As trabalhadoras usam recursos próprios – máquinas de costura, linhas, agulhas, energia elétrica – e não têm qualquer garantia de remuneração mínima por peça produzida. Não há contrato formal, nem tabelas fixas de preço pelo serviço. Quem define quanto vai pagar e qual o prazo de entrega é o contratante. A pesquisadora explica que as grandes indústrias geralmente abastecem as facções maiores, que reúnem dezenas de costureiras. As facções menores, de uma ou duas costureiras que trabalham em domicílio, costumam ser abastecidas por atravessadores, pessoas que recebem lotes da indústria e repassam a produção adiante. Nesse processo, o preço a ser pago por cada peça produzida fica ainda mais baixo e a precarização aumenta. A oferta de serviços e negociação se dá por meio de grupos em redes sociais que reúnem costureiras e empresas que possuem demandas de costura. Um levantamento feito pela pesquisadora identificou que os três principais grupos dedicados a esse propósito na região reúnem quase 50 mil membros. A informalidade do processo expõe as costureiras faccionistas a riscos constantes de golpes.
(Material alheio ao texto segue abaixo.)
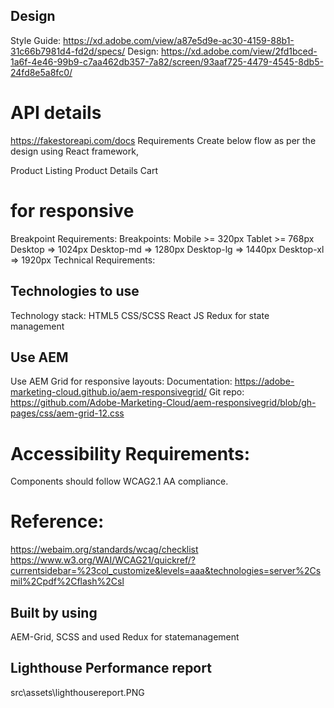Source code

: 

## Design
Style Guide: https://xd.adobe.com/view/a87e5d9e-ac30-4159-88b1-31c66b7981d4-fd2d/specs/
Design: https://xd.adobe.com/view/2fd1bced-1a6f-4e46-99b9-c7aa462db357-7a82/screen/93aaf725-4479-4545-8db5-24fd8e5a8fc0/
 
# API details
https://fakestoreapi.com/docs
Requirements
Create below flow as per the design using React framework,
 
Product Listing
Product Details
Cart

# for responsive
Breakpoint Requirements:
Breakpoints:
Mobile >= 320px 
Tablet >= 768px
Desktop => 1024px
Desktop-md => 1280px
Desktop-lg => 1440px
Desktop-xl => 1920px
Technical Requirements:
 
## Technologies to use 
Technology stack:
HTML5
CSS/SCSS
React JS
Redux for state management
 
 ## Use AEM
Use AEM Grid for responsive layouts:
Documentation: https://adobe-marketing-cloud.github.io/aem-responsivegrid/
Git repo: https://github.com/Adobe-Marketing-Cloud/aem-responsivegrid/blob/gh-pages/css/aem-grid-12.css
 
# Accessibility Requirements:
 
Components should follow WCAG2.1 AA compliance.
 
# Reference:
https://webaim.org/standards/wcag/checklist
https://www.w3.org/WAI/WCAG21/quickref/?currentsidebar=%23col_customize&levels=aaa&technologies=server%2Csmil%2Cpdf%2Cflash%2Csl
 






## Built by using 
AEM-Grid, SCSS and used Redux for statemanagement

## Lighthouse Performance report

src\assets\lighthousereport.PNG


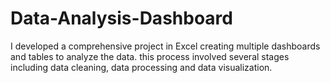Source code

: # Data-Analysis-Dashboard
I developed a comprehensive project in Excel creating multiple dashboards and tables to analyze the data. this process involved several stages including data cleaning, data processing and data visualization.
Filha de costureira, a pesquisadora observou desde cedo as dificuldades enfrentadas por essa classe de trabalhadoras. “Tenho uma história muito forte com a costura porque minha mãe é costureira, a gente sempre teve nossa vida entrelaçada com essa profissão. Eu sempre percebi que as costureiras trabalham de formas muito diferentes dos profissionais tradicionais, mesmo os profissionais de chão de fábrica. E sinto que eles sofrem também sofrem bastante com algumas questões do trabalho, como cansaço e condições físicas, mas também as questões psicossociais, que são pouco investigadas nesse tipo de trabalhador. Então, decidi pesquisar sobre as costureiras, mais especificamente as faccionistas”, relata.
Pesquisadora foi premiada por plataforma que conecta costureiras e empresas de forma justa e segura
Durante sua trajetória no Mestrado em Administração da FURB, Andreyna Santos desenvolveu a Coostura, uma plataforma online para conectar costureiras faccionistas a fornecedores que possuem demandas de costura de forma segura. O gatilho para o desenvolvimento do projeto foi um golpe sofrido por sua mãe, que não recebeu o pagamento por um serviço de costura negociado em um grupo nas redes sociais. O projeto foi premiada na 4ª Feira de Inovação e Empreendedorismo do Vale Europeu, em 2023. No ano seguinte, a proposta foi aprovada pelo Programa Mulheres+Tech da Fundação de Amparo à Pesquisa e Inovação do Estado de Santa Catarina (Fapesc) que forneceu recursos para melhorar a plataforma. “Hoje, temos 200 costureiras cadastradas em sete estados do Brasil. Dezenas de empresas já usaram a plataforma para contratar essas profissionais. Aos pouquinhos, estou contribuindo para o rastreio da cadeia produtiva”, comemora. O acesso à plataforma é gratuito para as costureiras, enquanto as indústrias podem acessá-la por meio de assinaturas.